Extracted entries →
+ + + +

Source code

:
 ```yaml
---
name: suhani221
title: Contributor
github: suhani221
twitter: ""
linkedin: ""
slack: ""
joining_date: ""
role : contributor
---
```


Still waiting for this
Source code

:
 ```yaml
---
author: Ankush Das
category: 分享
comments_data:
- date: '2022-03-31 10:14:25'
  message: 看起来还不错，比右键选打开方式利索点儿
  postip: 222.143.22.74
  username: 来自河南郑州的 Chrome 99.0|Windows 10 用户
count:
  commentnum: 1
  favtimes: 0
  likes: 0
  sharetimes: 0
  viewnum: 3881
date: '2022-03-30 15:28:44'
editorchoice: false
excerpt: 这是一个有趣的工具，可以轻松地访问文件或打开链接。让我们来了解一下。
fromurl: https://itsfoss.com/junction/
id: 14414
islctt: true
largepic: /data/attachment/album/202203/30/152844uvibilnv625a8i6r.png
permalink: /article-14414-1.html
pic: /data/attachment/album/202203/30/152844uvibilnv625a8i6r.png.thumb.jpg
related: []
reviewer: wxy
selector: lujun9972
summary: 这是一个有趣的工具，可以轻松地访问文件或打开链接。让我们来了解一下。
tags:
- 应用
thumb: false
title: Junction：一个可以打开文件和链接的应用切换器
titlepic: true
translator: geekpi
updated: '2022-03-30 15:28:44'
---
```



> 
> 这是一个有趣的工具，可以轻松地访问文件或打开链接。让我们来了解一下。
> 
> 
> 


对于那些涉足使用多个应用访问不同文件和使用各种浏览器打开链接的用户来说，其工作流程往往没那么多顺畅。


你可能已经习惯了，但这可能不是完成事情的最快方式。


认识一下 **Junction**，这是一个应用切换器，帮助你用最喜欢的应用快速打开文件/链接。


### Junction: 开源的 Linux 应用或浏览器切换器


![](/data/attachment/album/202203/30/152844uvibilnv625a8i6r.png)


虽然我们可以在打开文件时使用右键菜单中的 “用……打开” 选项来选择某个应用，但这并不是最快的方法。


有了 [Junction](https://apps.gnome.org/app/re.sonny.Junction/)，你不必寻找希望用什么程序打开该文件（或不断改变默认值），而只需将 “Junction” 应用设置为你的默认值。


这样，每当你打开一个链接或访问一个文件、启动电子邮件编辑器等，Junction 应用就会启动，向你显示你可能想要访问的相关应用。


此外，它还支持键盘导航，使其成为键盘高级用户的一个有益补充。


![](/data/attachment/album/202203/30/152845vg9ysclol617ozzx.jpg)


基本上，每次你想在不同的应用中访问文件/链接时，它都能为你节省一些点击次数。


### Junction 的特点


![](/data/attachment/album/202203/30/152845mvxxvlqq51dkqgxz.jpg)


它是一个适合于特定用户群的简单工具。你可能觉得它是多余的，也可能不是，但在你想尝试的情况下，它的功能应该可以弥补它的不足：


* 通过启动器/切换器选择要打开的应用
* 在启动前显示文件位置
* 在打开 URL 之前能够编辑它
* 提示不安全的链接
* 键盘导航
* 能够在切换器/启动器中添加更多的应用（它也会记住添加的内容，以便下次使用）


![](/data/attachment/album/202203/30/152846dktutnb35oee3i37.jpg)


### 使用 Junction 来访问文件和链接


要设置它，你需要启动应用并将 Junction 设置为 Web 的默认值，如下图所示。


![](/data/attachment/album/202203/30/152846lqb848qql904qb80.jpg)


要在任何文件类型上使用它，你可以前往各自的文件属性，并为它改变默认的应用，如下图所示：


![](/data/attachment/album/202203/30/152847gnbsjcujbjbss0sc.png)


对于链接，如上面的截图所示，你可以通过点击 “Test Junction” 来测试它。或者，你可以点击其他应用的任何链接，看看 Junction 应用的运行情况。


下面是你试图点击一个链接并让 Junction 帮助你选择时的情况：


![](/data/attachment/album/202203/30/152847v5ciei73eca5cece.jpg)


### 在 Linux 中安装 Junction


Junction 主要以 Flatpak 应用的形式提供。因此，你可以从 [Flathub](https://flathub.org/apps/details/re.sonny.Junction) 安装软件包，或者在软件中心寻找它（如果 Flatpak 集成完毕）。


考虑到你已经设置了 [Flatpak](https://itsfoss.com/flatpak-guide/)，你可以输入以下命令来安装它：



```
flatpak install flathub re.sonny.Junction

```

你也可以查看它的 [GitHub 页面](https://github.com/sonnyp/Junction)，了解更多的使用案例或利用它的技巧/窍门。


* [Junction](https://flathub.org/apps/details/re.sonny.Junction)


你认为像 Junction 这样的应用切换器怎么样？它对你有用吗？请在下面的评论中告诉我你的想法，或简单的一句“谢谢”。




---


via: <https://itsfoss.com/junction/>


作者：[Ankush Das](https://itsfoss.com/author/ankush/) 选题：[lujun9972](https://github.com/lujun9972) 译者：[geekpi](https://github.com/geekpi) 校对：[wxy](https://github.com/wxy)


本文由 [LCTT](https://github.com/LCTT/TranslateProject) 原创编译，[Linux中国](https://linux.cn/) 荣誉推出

+ + + +

Work instruction → Show all of the lines above in which "album" is present.

Solved problem →
largepic: /data/attachment/album/202203/30/152844uvibilnv625a8i6r.png
pic: /data/attachment/album/202203/30/152844uvibilnv625a8i6r.png.thumb.jpg
![](/data/attachment/album/202203/30/152844uvibilnv625a8i6r.png)
![](/data/attachment/album/202203/30/152845vg9ysclol617ozzx.jpg)
![](/data/attachment/album/202203/30/152845mvxxvlqq51dkqgxz.jpg)
![](/data/attachment/album/202203/30/152846dktutnb35oee3i37.jpg)
![](/data/attachment/album/202203/30/152846lqb848qql904qb80.jpg)
![](/data/attachment/album/202203/30/152847gnbsjcujbjbss0sc.png)
![](/data/attachment/album/202203/30/152847v5ciei73eca5cece.jpg)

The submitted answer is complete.